▶ _TASK INSTRUCTIONS_
Each line that contains "used" needs to be copied from the listing.
[GIVEN ENTRIES]
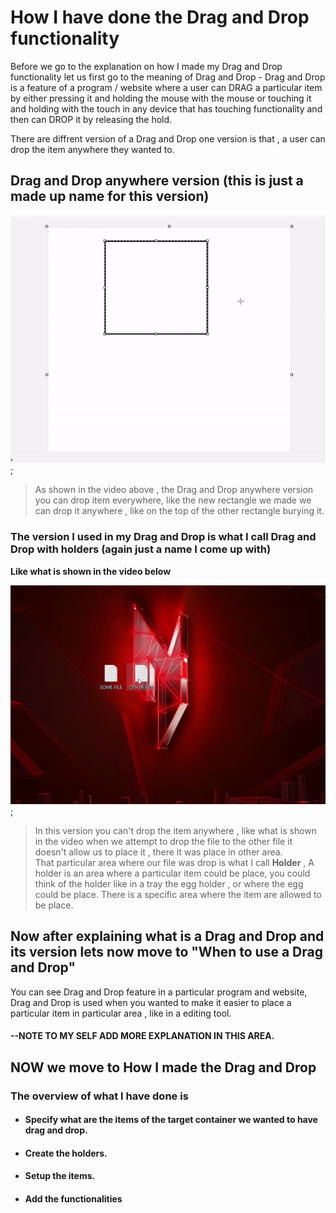 # How I have done the **Drag and Drop** functionality

Before we go to the explanation on how I made my Drag and Drop functionality let us first go to the meaning of Drag and Drop - Drag and Drop is a feature of a program / website where a user can DRAG a particular item by either pressing it and holding the mouse with the mouse or touching it and holding with the touch in any device that has touching functionality and then can DROP it by releasing the hold.

There are diffrent version of a Drag and Drop one version is that , a user can drop the item anywhere they wanted to.

## Drag and Drop anywhere version (this is just a made up name for this version) 
![Drag Drop Anywhere Flavor](./videos/dragdropanywhere.gif);

> As shown in the video above , the Drag and Drop anywhere version you can drop item everywhere,
like the new rectangle we made we can drop it anywhere , like on the top of the other rectangle burying it.

### The version I used in my Drag and Drop is what I call Drag and Drop with holders (again just a name I come up with)

**Like what is shown in the video below**

![Drag Drop with Holders Flavor](./videos/dragdropholders.gif);


> In this version you can't drop the item anywhere , like what is shown in the video when we attempt to drop the file to the other file it doesn't allow us to place it , there it was place in other area. <br />
That particular area where our file was drop is what I call **Holder** , A holder is an area where a particular item could be place, you could think of the holder like in a tray the egg holder , or where the egg could be place. There is a specific area where the item are allowed to be place.

## Now after explaining what is a Drag and Drop and its version lets now move to "When to use a Drag and Drop" 
You can see Drag and Drop feature in a particular program and website, Drag and Drop is used when you wanted to make it easier to place a particular item in particular area , like in a editing tool.
#### --NOTE TO MY SELF ADD MORE EXPLANATION IN THIS AREA.

## NOW we move to How I made the Drag and Drop

### The overview of what I have done is 
- #### Specify what are the items of the target container we wanted to have drag and drop.
- #### Create the holders.
- #### Setup the items.
- #### Add the functionalities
[/GIVEN ENTRIES]
▶ _ANSWER BOX_
### The version I used in my Drag and Drop is what I call Drag and Drop with holders (again just a name I come up with)
You can see Drag and Drop feature in a particular program and website, Drag and Drop is used when you wanted to make it easier to place a particular item in particular area , like in a editing tool.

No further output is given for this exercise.